The board also voted Monday to move forward with an exploration of flood mitigation options for low lying areas in several areas of the town.
After a lengthy discussion of several areas of town prone to flooding during heavy rain and various forms of assistance available, the board voted unanimously to follow through on a Tennessee Department of Transportation survey of the town’s primary flooding issues and on a recent FEMA assessment that may qualify the town for financial assistance.
Areas tagged for evaluation include Howard Gouge Road at Whistle Stop Deli, Massachusetts Avenue, Spring Valley and others.
Also at Monday’s meeting, former alderman Roger Cooper resigned and Alderman Kathy Bullen was appointed to fill his spot as the town’s representative on the Unicoi County Animal Control Board.
Mayor Johnny Lynch and Alderman Jeff Linville requested the switch to provide the town with greater insight into the board’s work and stewardship of approximately $43,000 in Unicoi funds allocated for the operation county animal shelter and animal control staff.
Alderman Doug Hopson countered he had seen no problems at the shelter and felt the control board was doing a good job.
Lynch argued the control board’s “numbers are out of line,” with an average of more than $600 being spent on every animal sheltered in Unicoi County compared to the less than $300 in the next highest Tennessee County.
The board approved Bullen’s appointment by a 4-0 vote, with Hopson abstaining and several of the board members thanking Cooper for his service.
The board also conducted a public hearing on a resolution to remove the mandatory 300-foot site distance between schools and churches and establishments selling beer for off-premises consumption in lieu of licenses issued by the board on a case-to-case basis.
In February, the board approved the resolution on first reading by a vote of 3-2, with aldermen Wanda Radford and Linville opposed. In March, the board tabled a second reading vote in lieu of a public hearing after Radford and Linville said several town residents had thanked them for their no votes.
Each of the four citizens who spoke at Monday’s public hearing were opposed to the measure, citing the need to keep alcohol sales at a distance from children.

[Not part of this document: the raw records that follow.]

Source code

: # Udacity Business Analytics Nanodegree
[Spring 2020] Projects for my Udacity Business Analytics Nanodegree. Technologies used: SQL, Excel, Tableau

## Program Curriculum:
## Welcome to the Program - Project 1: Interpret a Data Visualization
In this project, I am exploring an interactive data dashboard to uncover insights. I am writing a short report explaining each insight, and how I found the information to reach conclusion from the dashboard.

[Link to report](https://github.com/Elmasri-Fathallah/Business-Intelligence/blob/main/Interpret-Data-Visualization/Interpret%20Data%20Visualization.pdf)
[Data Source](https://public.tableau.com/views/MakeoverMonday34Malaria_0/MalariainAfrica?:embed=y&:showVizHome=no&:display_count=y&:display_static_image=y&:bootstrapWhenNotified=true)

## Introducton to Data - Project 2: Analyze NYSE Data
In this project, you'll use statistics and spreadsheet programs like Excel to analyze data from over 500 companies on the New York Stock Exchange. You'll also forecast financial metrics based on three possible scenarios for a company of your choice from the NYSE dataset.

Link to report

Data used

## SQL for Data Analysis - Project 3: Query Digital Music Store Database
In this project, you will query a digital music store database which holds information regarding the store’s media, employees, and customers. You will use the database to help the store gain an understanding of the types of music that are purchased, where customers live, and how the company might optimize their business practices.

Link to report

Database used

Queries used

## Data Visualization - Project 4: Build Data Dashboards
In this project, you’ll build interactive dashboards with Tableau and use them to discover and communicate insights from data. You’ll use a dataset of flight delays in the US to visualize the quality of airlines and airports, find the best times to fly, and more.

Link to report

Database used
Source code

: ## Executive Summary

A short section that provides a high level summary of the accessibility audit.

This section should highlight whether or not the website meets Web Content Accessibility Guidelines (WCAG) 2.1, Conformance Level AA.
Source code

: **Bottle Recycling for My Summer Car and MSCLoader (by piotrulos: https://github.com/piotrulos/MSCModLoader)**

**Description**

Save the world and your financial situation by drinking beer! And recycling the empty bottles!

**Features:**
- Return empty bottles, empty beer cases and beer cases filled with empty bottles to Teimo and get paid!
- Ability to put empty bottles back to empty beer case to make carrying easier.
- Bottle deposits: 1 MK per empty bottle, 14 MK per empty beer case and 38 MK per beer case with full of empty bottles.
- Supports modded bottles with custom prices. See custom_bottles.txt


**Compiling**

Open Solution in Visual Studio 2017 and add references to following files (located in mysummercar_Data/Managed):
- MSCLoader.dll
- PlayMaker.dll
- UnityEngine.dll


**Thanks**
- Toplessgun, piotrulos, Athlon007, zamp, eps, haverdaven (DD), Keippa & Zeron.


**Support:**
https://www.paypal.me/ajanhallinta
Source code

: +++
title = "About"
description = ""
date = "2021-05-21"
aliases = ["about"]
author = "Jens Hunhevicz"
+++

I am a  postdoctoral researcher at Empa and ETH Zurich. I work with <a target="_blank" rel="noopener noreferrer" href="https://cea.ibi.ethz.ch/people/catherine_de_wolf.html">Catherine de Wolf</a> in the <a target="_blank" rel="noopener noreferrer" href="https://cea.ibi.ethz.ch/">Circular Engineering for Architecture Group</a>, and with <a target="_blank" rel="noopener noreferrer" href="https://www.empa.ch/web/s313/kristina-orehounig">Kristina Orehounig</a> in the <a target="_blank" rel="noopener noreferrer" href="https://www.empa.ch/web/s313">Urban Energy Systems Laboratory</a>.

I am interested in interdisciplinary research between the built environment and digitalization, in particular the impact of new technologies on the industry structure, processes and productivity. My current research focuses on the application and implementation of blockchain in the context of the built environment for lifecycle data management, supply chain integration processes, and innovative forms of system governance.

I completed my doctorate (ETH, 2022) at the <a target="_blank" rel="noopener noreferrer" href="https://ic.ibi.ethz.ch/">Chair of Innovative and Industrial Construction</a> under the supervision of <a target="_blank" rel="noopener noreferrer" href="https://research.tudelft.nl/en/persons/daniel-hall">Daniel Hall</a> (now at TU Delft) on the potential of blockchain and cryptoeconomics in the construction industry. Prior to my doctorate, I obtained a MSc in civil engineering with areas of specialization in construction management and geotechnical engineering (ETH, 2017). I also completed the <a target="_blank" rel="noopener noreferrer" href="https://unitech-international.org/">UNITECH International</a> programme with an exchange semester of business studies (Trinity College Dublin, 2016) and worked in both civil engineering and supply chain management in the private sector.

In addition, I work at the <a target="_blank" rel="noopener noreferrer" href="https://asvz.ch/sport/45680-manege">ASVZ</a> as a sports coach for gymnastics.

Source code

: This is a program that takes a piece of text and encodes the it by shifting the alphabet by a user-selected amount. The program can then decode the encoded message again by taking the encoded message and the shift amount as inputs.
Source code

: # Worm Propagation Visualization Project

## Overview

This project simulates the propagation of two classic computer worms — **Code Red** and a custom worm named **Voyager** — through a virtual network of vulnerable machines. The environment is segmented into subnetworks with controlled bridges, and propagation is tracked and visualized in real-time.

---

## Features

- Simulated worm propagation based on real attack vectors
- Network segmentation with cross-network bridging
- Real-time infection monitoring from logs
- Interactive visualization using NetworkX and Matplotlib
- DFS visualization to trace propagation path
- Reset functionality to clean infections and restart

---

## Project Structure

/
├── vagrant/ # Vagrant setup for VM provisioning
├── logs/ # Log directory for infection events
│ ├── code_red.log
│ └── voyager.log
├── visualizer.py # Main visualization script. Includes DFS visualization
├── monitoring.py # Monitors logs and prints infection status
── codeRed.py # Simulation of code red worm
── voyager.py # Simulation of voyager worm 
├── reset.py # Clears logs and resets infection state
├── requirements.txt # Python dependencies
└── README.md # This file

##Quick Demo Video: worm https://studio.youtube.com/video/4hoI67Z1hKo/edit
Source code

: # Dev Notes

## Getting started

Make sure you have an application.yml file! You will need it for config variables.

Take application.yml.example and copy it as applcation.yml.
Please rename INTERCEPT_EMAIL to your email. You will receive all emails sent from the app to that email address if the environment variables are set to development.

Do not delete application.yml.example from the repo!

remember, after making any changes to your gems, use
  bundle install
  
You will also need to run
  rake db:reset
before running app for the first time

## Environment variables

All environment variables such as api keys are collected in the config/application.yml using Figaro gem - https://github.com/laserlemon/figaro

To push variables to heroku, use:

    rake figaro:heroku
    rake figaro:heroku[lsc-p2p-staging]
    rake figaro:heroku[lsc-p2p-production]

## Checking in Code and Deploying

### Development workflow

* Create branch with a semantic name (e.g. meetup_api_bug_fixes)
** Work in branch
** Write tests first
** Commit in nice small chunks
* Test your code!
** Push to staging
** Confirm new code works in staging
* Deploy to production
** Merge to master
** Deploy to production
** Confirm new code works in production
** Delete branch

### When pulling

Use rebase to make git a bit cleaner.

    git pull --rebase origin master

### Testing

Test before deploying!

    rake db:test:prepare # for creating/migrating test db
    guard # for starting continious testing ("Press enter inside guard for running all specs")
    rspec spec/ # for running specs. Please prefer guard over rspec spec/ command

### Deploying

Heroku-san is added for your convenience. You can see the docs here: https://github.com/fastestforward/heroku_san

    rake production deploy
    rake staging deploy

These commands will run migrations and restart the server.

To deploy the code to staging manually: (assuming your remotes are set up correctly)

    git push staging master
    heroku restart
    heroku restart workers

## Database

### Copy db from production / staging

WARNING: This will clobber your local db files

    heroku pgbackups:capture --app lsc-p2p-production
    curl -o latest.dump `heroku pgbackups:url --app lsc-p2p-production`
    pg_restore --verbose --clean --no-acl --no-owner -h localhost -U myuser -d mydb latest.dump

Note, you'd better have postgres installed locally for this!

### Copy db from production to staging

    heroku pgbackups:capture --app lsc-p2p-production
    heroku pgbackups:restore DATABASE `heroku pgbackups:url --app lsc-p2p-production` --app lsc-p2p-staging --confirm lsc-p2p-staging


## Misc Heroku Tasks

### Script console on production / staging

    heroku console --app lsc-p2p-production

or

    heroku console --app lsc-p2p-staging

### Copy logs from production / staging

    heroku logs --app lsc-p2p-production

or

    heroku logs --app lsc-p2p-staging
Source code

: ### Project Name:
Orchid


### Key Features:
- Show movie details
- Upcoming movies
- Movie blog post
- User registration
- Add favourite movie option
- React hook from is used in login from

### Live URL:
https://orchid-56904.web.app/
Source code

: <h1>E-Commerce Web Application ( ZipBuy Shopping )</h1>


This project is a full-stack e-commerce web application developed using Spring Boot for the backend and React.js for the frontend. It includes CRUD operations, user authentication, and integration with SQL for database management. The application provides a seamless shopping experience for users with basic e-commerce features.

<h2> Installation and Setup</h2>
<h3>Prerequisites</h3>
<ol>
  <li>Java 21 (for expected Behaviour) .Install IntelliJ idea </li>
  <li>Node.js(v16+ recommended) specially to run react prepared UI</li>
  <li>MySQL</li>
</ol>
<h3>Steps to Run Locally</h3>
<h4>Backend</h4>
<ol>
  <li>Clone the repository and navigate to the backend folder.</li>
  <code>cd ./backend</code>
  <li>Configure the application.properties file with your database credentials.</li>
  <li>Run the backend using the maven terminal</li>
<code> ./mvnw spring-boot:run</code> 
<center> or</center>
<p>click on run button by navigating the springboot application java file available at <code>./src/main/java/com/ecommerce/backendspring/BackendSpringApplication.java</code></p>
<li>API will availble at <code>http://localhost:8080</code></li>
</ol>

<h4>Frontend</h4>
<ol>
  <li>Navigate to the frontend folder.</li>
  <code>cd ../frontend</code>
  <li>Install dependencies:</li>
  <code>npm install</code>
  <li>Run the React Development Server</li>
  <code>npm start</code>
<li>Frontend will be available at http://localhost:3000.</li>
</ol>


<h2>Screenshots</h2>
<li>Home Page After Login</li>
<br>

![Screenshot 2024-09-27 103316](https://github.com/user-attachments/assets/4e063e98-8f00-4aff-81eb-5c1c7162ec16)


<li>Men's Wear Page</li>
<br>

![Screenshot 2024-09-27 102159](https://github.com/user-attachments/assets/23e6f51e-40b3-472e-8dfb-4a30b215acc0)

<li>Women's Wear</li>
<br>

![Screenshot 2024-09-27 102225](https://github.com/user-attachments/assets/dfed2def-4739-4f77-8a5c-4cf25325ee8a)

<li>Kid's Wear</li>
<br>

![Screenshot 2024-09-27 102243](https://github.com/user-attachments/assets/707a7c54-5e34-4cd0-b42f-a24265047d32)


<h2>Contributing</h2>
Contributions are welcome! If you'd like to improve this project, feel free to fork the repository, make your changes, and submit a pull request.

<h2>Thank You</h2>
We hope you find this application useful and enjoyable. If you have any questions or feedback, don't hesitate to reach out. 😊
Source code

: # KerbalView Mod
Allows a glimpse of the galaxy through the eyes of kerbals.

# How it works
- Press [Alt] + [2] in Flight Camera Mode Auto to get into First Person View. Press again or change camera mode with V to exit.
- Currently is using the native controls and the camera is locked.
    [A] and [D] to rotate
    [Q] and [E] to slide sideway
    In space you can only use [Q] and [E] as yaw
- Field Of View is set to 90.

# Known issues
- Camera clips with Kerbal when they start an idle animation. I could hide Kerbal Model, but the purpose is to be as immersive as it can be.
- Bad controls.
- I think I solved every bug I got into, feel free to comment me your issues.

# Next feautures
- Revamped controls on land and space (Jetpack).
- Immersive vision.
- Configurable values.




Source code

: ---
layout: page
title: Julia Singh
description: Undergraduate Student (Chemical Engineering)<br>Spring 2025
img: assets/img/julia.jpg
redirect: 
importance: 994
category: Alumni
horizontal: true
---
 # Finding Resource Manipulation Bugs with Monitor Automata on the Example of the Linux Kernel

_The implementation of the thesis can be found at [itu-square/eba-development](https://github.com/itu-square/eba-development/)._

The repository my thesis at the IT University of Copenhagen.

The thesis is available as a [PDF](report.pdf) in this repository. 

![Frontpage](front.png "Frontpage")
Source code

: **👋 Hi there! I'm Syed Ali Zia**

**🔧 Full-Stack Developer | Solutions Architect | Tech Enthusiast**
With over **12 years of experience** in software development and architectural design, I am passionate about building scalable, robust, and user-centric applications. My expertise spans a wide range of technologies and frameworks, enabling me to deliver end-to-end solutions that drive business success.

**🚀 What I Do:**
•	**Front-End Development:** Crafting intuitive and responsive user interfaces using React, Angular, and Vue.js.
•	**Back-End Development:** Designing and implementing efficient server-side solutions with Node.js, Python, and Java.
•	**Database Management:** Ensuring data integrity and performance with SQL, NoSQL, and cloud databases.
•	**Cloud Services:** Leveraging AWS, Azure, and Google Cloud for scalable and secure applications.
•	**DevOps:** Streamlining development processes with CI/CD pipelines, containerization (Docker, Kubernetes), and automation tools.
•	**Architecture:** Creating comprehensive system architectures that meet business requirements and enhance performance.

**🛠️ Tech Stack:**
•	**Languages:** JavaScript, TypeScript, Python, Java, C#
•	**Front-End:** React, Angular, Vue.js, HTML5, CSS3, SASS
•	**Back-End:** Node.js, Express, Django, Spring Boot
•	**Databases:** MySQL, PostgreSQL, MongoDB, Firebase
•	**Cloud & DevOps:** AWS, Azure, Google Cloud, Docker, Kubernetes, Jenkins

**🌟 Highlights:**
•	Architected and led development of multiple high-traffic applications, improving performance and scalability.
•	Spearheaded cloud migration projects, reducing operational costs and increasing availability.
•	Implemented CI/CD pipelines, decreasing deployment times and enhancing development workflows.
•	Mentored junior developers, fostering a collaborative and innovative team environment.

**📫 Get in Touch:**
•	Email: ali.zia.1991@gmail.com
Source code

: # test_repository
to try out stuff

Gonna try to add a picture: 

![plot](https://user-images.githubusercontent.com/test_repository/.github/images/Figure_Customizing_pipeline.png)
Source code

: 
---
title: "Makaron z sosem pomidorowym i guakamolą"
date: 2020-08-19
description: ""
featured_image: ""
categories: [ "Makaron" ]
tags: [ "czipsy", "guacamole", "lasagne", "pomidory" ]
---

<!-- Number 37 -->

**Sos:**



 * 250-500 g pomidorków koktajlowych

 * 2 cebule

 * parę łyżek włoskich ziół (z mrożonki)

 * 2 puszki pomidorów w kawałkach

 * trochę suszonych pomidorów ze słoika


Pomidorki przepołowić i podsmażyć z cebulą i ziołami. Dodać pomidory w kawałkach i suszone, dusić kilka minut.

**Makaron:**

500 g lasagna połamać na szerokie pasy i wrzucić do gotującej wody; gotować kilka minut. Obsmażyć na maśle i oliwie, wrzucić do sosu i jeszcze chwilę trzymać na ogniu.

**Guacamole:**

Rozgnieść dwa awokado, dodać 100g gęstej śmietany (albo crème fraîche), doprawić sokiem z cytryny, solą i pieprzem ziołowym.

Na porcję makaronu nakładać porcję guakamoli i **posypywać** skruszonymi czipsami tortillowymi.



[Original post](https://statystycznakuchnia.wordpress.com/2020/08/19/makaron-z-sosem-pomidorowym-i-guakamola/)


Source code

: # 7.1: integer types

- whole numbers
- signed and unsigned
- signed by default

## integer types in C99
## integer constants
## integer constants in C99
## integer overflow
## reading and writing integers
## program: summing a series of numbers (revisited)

The board did not vote on the issue on Monday.
Finally, Director of Schools John English presented the board with a request for the town to commit its current $175,000 annual debt service payment on the county high school to capital improvements when the high school debt is paid off in 2021.
English said the school system has already committed its current $330,000 debt service on the high school to between $7 and $8.5 million in improvements, including the renovation of Gentry Stadium and construction of a new gym at Unicoi Elementary School.
English said the school system’s commitment will cover about $5 million of expense over the term a new capital outlay note and the system is beginning conversations now to fund the remaining cost.